Back when we were ordering and racking servers in the data center, you could see workloads, security issues, and problems add up. Now, with the speed, flexibility, and ease of cloud, these things are multiplied, and you can see it. I think Yevgeniy Brikman, Co-Founder of Gruntworks, describes the problem well in the first 3 minutes of his story he tells back at HashiConf'17. The funny thing here is, he's only talking about one application on a single cloud provider, and it's overwhelming. Guess what, if you're in any organization larger than 500 people, I bet you have at least a few applications, if not hundreds, even across different cloud providers.
I have some hope though, hope that treating infrastructure like code is a solution. With a dedicated cross-organizational team of development, operations, testing, and security with a focus of continuous improvement, the idea that our applications' infrastructure foundation can benefit from "the hard-won learnings from the software world" can be realized!
I recently started this adventure and would be interested in hearing if IaC has worked for your organization.

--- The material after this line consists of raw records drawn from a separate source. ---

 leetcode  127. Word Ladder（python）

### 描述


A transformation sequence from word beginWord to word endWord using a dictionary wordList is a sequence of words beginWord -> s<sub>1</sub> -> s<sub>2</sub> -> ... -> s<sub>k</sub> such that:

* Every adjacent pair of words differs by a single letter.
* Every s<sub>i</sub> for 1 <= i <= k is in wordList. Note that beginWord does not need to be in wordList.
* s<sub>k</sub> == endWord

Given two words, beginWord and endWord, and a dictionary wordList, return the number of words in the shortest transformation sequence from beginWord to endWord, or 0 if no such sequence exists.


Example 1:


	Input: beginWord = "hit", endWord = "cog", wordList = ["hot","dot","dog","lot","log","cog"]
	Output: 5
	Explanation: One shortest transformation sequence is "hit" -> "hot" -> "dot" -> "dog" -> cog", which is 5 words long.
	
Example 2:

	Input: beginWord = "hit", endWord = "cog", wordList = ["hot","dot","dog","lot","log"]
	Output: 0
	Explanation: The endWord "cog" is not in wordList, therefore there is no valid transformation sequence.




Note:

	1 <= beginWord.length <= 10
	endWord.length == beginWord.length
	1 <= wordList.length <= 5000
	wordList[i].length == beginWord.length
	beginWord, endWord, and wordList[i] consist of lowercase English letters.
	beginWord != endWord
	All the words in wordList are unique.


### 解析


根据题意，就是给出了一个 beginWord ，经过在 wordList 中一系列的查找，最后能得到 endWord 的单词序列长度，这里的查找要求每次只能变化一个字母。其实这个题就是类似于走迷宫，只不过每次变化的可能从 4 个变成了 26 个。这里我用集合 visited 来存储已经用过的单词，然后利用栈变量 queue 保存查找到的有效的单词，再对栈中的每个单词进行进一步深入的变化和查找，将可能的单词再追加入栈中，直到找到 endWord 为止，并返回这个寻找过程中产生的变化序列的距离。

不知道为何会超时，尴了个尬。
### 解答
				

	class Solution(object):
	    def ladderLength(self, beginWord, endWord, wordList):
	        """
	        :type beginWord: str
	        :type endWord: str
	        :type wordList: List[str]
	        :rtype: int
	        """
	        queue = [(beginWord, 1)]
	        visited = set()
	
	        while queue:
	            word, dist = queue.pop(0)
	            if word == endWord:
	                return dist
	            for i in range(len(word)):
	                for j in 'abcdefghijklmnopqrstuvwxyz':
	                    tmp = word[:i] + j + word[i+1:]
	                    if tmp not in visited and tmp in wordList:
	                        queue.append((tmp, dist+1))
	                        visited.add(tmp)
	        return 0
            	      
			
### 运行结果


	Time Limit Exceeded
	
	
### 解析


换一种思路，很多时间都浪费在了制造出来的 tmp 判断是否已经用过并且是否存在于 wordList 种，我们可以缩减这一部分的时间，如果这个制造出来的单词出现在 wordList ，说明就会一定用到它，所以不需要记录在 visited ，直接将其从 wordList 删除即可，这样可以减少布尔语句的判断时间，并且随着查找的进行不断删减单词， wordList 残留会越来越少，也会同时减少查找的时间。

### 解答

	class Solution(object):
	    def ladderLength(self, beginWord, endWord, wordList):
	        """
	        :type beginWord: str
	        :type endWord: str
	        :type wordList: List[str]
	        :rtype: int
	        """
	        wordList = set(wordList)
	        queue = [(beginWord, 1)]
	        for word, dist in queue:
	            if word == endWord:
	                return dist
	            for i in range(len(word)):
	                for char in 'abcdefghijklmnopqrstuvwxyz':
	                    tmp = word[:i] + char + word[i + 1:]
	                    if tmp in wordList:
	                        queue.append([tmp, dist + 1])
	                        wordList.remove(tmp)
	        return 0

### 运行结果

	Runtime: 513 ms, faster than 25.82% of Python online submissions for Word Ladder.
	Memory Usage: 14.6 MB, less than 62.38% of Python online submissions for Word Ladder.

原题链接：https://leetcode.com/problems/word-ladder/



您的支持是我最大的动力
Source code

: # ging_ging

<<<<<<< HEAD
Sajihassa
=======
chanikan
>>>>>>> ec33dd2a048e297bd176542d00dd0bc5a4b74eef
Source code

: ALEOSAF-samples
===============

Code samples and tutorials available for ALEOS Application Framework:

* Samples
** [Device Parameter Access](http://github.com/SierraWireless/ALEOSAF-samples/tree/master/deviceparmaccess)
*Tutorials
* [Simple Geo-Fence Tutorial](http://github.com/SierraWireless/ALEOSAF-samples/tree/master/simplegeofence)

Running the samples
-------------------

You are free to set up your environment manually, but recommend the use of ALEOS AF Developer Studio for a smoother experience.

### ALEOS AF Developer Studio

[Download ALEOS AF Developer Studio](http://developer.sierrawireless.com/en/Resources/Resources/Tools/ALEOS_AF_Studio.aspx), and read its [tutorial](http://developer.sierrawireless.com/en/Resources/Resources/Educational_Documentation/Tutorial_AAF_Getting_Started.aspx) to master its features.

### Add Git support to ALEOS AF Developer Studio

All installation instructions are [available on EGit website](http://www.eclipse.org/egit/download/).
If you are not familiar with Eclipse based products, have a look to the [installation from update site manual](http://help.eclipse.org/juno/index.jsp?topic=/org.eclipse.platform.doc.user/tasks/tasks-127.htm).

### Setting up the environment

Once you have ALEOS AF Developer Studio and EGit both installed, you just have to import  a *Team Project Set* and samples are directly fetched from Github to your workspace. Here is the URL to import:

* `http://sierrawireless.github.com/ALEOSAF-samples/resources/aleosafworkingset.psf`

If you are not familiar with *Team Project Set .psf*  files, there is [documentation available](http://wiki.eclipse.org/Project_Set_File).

What are some of the essential practices you've adopted from software development? I'd also be interested in learning about some of the challenges and issues (people or technology) you had to solve along the way.
Top comments (2)
If you haven't checked out Pulumi yet, I highly recommend it. Disclaimer: I work for Pulumi. But I also use Pulumi myself for many of my cloud projects.
I'll check it out. This post is not so much about the tools but more about process. That being said the tools usually have a lot of influence on the process. Terraform has been the go to tool for everything I've done to date mostly because of its abstraction and simplicity, it's very non developer friendly. Fnding people seem to be a struggle with lots of organizations so Terraform is a lot less scary for the existing resources who don't have development skills yet.